- Exercise aim: Only the lines that contain the string "task" belong in the answer; pull them from the records.
[The data — start]
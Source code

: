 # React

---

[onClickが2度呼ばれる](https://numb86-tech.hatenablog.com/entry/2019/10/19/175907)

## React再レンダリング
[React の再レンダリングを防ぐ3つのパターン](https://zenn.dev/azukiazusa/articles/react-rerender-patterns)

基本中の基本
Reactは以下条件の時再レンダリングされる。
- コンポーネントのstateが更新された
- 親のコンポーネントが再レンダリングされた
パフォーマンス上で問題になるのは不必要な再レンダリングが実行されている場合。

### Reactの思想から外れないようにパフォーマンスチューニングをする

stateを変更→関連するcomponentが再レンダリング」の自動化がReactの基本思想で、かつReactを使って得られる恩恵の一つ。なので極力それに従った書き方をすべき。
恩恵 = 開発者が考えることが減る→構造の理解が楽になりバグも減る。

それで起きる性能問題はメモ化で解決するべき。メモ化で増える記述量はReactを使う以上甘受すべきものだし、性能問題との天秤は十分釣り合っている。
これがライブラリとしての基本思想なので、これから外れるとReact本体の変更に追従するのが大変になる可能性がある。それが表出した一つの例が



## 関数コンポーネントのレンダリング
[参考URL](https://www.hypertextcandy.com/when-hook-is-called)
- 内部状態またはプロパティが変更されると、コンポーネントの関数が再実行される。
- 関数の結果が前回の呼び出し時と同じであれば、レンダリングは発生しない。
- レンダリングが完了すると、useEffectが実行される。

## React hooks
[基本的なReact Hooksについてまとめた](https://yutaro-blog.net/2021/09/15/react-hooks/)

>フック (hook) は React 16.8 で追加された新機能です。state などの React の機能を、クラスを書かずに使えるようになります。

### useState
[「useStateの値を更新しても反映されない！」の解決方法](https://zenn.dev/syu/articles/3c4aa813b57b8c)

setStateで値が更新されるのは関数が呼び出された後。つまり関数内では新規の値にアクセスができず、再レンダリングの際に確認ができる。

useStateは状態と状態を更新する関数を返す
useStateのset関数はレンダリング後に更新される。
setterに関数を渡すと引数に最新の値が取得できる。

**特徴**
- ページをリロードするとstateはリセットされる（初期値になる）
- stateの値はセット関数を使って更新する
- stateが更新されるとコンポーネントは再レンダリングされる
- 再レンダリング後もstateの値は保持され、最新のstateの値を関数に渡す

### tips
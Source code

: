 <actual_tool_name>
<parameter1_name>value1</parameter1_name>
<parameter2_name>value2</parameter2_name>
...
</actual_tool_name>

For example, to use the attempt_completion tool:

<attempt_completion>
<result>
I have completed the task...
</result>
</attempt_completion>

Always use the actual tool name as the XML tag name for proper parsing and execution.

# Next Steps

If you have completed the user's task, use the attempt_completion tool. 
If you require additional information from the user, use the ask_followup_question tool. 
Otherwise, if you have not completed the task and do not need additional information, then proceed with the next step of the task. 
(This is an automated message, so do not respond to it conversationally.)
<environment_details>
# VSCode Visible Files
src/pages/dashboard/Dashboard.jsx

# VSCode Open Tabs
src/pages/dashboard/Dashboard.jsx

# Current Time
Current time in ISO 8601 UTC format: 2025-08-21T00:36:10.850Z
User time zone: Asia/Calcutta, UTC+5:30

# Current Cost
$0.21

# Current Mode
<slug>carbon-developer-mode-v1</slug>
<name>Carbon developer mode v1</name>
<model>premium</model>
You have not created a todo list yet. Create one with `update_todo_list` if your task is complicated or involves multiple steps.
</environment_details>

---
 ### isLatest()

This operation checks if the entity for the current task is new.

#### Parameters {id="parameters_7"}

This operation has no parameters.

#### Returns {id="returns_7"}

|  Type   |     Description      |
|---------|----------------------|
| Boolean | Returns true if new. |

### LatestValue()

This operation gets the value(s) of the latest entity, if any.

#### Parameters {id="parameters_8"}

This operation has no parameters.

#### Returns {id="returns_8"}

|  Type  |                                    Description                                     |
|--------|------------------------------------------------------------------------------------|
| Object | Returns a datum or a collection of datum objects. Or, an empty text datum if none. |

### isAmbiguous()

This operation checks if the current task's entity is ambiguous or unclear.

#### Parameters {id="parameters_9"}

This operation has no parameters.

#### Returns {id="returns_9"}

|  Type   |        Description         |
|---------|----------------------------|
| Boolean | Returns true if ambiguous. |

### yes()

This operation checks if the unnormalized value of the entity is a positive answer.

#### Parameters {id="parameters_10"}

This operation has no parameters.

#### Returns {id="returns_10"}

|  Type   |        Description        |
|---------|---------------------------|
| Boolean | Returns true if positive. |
[The data — finish]
- Solution to the exercise:
I have completed the task...
If you have completed the user's task, use the attempt_completion tool. 
Otherwise, if you have not completed the task and do not need additional information, then proceed with the next step of the task. 
You have not created a todo list yet. Create one with `update_todo_list` if your task is complicated or involves multiple steps.
This operation checks if the entity for the current task is new.
This operation checks if the current task's entity is ambiguous or unclear.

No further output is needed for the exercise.